RE: Towards Text for ISSUE-176... (intermediaries) from SULLIVAN, BRYAN L on 2013-01-21 (public-tracking@w3.org from January 2013)

From: SULLIVAN, BRYAN L <bs3131@att.com>
Date: Mon, 21 Jan 2013 15:40:23 +0000
To: "Matthias Schunter (Intel Corporation)" <mts-std@schunter.org>, "public-tracking@w3.org (public-tracking@w3.org)" <public-tracking@w3.org>
Message-ID: <59A39E87EA9F964A836299497B686C351091EB50@WABOTH9MSGUSR8D.ITServices.sbc.com>

Matthias,

Your proposal is consistent with our view, that we should not prohibit any implementation approaches to DNT, given that the entity participating in the protocol is accurately representing the user's DNT preference.
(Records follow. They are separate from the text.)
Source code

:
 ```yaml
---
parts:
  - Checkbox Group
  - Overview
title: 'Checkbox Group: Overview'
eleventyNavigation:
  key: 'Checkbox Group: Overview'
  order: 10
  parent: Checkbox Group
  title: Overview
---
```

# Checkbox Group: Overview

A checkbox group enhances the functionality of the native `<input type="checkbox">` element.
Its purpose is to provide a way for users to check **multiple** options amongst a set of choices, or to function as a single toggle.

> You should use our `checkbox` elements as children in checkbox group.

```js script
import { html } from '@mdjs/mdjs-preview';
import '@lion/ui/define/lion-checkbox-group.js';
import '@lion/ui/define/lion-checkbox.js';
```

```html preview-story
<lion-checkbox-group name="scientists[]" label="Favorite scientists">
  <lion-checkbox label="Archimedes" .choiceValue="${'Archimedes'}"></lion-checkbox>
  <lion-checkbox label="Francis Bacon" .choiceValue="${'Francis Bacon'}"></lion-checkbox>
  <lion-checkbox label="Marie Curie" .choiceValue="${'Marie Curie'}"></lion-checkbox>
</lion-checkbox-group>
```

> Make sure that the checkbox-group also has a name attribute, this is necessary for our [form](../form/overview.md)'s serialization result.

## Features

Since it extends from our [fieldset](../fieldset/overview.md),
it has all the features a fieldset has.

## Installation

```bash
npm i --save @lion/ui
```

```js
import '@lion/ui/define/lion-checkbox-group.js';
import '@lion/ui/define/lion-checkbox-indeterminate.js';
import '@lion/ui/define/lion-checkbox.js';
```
Intermediaries may not be strictly part of the user agent (per our earlier discussions, though I think the application of the term is too strict), but they certainly are valid tools in architecting services (including privacy as a facet of those services) that support a variety of key objectives especially for mobile users, e.g. service ubiquity, usability, efficiency, security, etc.

Thanks,
Bryan Sullivan

From: Matthias Schunter (Intel Corporation) [mailto:mts-std@schunter.org]
Sent: Monday, January 21, 2013 5:29 AM
To: public-tracking@w3.org (public-tracking@w3.org)
Subject: Towards Text for ISSUE-176... (intermediaries)

Hi DNT Team,

The following issue is still open:
- ISSUE-176: Requirements on intermediaries/isps and header insertion that might affect tracking
  http://www.w3.org/2011/tracking-protection/track/issues/176

I believe that we discussed this issue earlier and our spec currently contains this text:

An HTTP intermediary must not add, delete, or modify the DNT header field in requests forwarded through that intermediary unless that intermediary has been specifically installed or configured to do so by the user making the requests. For example, an Internet Service Provider must not inject DNT: 1 on behalf of all of their users who have not expressed a preference.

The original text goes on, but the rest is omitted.